Initially introduced by Rep. Chris Smith (R-NJ) and cosponsored by Rep. Coffman in early 2017, H. Res. 128 was unanimously passed out of the House Foreign Affairs Committee in July of the same year. On February 5, 2018, Rep. Coffman, joined by a local Colorado Ethiopian delegation and national advocacy groups, led a high-level negotiation with the Office of the Majority Leader in the U.S. House of Representatives, to finally bring the Resolution to the House Floor.

“A strong, unambiguous signal from the U.S. demanding concrete reforms is required to avert crisis in Ethiopia and to create a path toward sustainable regional stability. We believe H. Res. 128 represents an important and long overdue response to Ethiopia’s human rights violations. We are grateful for the many bipartisan cosponsors and Congressman Coffman for his leadership and for championing this cause,” said Deacon Yoseph Tafari, Chairman of Ethiopian-American Civic Council.

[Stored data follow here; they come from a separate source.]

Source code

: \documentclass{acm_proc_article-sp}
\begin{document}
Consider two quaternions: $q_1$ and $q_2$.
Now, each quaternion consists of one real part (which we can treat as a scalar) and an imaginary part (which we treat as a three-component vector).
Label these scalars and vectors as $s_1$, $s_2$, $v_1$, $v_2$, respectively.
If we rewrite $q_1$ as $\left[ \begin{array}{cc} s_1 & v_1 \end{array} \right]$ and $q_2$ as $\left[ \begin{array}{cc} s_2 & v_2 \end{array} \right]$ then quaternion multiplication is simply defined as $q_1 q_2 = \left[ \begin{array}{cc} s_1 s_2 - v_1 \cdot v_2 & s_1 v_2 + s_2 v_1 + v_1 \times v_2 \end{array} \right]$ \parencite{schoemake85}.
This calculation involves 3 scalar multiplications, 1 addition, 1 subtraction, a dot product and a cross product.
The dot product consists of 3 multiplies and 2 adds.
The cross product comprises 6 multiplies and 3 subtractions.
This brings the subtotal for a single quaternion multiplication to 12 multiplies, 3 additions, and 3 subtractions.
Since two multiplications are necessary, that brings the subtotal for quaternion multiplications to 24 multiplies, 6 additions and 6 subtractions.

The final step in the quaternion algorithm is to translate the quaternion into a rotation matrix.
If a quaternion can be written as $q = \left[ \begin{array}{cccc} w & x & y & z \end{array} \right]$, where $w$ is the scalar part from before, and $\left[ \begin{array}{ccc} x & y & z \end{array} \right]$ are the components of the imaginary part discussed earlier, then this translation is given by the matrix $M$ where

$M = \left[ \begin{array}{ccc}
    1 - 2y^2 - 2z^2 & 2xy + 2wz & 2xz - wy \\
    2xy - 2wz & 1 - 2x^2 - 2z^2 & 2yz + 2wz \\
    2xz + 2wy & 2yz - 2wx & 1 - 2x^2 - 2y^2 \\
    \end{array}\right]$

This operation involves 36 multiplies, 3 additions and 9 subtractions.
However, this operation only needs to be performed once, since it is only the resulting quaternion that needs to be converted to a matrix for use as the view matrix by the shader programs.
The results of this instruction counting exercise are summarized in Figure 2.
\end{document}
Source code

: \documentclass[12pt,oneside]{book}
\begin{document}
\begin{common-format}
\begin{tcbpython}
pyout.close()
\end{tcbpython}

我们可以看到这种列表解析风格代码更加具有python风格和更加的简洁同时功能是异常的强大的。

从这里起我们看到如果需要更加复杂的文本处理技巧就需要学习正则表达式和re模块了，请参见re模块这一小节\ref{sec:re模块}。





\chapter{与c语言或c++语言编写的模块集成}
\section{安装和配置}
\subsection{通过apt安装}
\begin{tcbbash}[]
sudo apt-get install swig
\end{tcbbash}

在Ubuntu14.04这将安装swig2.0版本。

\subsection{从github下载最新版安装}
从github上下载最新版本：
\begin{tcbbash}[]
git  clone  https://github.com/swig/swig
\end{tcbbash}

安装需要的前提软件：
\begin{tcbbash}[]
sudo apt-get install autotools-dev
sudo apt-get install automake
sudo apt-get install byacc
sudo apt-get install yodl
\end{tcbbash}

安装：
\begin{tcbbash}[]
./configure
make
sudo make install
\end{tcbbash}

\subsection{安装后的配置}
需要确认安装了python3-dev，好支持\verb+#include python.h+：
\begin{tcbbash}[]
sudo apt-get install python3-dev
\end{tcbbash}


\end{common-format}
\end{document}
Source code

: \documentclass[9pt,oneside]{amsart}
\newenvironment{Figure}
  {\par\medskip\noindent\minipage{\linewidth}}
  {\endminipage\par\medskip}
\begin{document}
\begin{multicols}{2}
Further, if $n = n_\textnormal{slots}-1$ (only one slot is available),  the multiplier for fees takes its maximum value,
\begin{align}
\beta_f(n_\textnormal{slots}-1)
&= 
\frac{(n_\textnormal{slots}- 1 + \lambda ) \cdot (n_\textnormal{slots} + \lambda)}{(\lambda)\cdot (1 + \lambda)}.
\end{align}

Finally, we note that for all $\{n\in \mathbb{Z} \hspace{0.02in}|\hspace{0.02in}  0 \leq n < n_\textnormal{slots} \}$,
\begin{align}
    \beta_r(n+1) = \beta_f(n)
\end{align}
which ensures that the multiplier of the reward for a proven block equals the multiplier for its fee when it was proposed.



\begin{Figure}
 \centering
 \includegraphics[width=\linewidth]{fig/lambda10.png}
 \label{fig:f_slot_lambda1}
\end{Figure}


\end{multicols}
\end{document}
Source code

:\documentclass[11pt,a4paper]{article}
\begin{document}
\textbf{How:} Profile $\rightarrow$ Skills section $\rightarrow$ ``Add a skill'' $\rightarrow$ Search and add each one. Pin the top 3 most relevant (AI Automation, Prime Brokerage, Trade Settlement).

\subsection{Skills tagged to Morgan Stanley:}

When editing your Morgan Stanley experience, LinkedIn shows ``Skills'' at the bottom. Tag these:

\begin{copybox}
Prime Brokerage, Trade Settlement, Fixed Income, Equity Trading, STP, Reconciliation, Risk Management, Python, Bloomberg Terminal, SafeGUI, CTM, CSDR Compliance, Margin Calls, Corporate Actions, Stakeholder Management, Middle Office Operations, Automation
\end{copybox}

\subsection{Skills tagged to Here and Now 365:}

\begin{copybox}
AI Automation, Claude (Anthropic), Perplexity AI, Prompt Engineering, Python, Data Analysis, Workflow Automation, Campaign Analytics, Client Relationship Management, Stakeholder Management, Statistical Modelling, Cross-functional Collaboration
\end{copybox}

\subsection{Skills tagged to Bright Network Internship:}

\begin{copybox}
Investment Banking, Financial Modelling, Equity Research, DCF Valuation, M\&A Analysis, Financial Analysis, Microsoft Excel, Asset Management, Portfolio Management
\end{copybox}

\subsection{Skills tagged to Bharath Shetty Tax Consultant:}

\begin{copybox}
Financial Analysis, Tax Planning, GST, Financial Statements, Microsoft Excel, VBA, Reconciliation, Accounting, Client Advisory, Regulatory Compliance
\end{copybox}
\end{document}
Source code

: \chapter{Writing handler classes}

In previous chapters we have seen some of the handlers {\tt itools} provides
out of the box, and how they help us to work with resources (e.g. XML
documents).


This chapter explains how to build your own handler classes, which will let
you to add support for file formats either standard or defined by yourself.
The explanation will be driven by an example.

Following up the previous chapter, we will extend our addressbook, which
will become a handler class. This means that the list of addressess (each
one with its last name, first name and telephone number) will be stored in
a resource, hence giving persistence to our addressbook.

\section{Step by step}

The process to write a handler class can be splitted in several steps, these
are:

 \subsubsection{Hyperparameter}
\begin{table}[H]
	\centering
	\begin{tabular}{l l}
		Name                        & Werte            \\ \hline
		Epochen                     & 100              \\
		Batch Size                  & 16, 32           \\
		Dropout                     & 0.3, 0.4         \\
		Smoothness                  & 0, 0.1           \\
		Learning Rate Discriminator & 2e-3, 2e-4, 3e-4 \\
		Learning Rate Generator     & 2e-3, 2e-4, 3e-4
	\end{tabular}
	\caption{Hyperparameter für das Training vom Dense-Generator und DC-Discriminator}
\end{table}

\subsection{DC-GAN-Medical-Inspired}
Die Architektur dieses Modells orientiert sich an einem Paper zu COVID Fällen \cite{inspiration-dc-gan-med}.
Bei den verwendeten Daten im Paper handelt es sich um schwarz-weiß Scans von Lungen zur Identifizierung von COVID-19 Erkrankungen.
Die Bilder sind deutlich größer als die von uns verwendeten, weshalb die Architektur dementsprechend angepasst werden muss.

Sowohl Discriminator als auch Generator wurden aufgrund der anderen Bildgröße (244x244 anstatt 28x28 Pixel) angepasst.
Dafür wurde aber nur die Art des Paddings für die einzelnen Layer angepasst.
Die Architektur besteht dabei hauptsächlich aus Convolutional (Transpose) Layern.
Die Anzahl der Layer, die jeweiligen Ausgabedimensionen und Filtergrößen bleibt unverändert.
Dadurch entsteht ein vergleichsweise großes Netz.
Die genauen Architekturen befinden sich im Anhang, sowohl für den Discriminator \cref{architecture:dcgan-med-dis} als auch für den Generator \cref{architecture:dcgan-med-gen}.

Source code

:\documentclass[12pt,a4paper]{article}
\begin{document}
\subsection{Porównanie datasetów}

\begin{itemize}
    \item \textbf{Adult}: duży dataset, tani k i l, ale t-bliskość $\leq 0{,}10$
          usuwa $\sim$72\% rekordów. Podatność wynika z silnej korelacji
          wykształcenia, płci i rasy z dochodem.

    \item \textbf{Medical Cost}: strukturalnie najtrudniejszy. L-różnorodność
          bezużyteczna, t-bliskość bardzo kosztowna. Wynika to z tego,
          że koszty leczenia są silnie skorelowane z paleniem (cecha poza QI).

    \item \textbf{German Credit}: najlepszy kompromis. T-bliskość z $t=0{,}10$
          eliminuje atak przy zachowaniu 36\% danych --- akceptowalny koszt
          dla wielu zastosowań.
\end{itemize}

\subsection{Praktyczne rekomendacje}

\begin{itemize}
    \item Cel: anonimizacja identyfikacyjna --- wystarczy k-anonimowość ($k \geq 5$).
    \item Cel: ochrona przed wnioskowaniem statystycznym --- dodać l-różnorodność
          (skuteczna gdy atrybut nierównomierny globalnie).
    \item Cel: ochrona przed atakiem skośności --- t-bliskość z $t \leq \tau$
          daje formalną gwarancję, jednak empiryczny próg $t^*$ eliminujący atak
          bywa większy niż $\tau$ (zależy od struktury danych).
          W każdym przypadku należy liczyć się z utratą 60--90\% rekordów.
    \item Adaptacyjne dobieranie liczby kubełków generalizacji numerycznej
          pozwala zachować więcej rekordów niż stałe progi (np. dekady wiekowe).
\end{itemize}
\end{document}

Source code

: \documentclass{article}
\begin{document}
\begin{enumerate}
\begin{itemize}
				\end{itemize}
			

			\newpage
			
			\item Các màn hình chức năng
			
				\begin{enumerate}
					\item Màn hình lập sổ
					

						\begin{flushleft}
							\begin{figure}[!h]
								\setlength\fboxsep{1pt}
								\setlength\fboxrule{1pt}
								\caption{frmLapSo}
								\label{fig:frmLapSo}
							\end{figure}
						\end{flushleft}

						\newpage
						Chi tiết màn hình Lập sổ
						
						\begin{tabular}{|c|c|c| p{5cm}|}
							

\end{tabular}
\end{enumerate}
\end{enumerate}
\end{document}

While the Resolution was working its way through the halls of Congress, the Government of Ethiopia, in an attempt to stop the resolution from getting to the House Floor, hired a Washington D.C. lobbying firm for $150,000 a month according to required disclosure reports.  

“We would like to thank our Honorable Congressman, Mike Coffman, who worked tirelessly to bring this resolution to the Floor for a final vote, and who stood with our community in the most difficult time. As H. Res. 128 passes the House, we want everyone to know that the international community is watching,” said Jamal Said, President of the Oromo Community of Denver.

Clearly, the passage of this resolution sends a strong signal to the Ethiopian regime that its continued use of its security services to violently suppress its own citizens as they seek to exercise their rights to speak out and its use of excessive force is simply unacceptable.


Important Historical & Relevant Political Events:

In 2009, the Ethiopian Government enacted into law the Charities and Societies Proclamation and Anti-Terrorism Proclamation, both enacted in 2009, both damaging free democracy and limiting the practice of fundamental human rights, enabled abuse by security forces, and impeded efforts to promote accountability for such abuses in Ethiopia.

In 2010, the ruling Ethiopian Peoples’ Revolutionary Democratic Front (EPRDF) claimed to win 99.6% of the vote in elections that were deemed neither free nor fair, and claimed all 546 parliamentary seats in 2015--further consolidating the EPRDF’s single party rule.

In 2015, government forces launched a violent crackdown on protests by ethnic Oromo and Amhara over their marginalization, resulting in hundreds of deaths and tens of thousands of arrests.

In 2017, the Department of State Country Report on Human Rights Practices for Ethiopia cited serious human rights violations, including arbitrary arrests, killings, and torture committed by security forces, restrictions on freedom of expression and freedom of association, politically motivated trials, harassment, and intimidation of opposition members and journalists.

In 2018, the Ethiopian Defense Minister announced a six-month state of emergency that further closes the space for peaceful political activity and contains broad restrictions that will facilitate government abuses.  During the Government’s previous state of emergency, from October 2016 until August 2017, security forces arrested more than 20,000 people and committed human rights violations.  

On March 28, 2018, the United Nations High Commission on Refugees (UNHCR) reported that about 9,600 Ethiopians--more than 80% women and children--crossed the border into Kenya after Ethiopian Government soldiers killed at least nine civilians and wounded dozens more.